**SUPPLIED MATERIAL:**
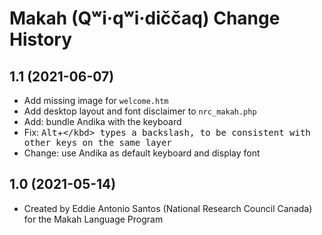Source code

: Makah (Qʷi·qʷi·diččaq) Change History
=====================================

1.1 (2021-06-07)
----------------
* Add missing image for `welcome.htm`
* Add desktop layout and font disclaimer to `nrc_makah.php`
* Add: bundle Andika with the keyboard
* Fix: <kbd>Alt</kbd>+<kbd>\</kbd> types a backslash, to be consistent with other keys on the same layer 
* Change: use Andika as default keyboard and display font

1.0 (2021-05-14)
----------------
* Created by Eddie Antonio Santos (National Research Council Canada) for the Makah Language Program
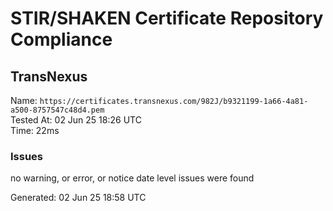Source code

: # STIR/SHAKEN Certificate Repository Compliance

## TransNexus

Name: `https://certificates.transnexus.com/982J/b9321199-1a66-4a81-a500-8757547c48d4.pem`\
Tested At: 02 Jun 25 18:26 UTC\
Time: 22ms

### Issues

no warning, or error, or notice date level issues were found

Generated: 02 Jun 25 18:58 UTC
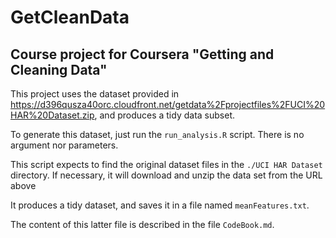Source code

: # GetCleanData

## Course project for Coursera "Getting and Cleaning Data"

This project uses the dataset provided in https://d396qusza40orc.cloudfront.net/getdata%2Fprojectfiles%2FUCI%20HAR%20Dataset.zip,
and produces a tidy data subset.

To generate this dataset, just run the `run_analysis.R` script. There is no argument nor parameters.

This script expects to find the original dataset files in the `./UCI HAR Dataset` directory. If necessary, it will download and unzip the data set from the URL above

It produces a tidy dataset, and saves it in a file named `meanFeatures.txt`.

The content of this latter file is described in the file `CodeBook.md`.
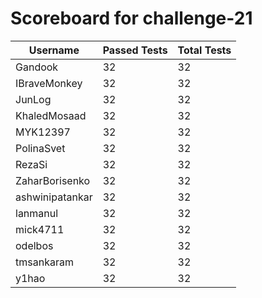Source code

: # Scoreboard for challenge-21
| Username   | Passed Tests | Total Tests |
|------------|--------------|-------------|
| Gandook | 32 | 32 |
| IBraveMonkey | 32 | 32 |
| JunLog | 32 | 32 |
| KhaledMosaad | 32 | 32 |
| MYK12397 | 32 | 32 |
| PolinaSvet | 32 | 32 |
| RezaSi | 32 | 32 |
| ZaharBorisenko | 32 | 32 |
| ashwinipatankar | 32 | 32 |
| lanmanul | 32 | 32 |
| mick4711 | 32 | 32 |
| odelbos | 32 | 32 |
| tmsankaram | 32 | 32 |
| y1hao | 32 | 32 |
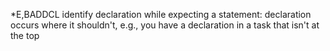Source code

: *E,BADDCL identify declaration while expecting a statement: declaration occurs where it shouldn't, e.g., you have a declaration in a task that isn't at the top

**WHAT IS REQUIRED:**
Look for the string "tidy" in the records, and copy every line where it is found.

**SOLUTION FOR THIS EXERCISE:**
and produces a tidy data subset.
It produces a tidy dataset, and saves it in a file named `meanFeatures.txt`.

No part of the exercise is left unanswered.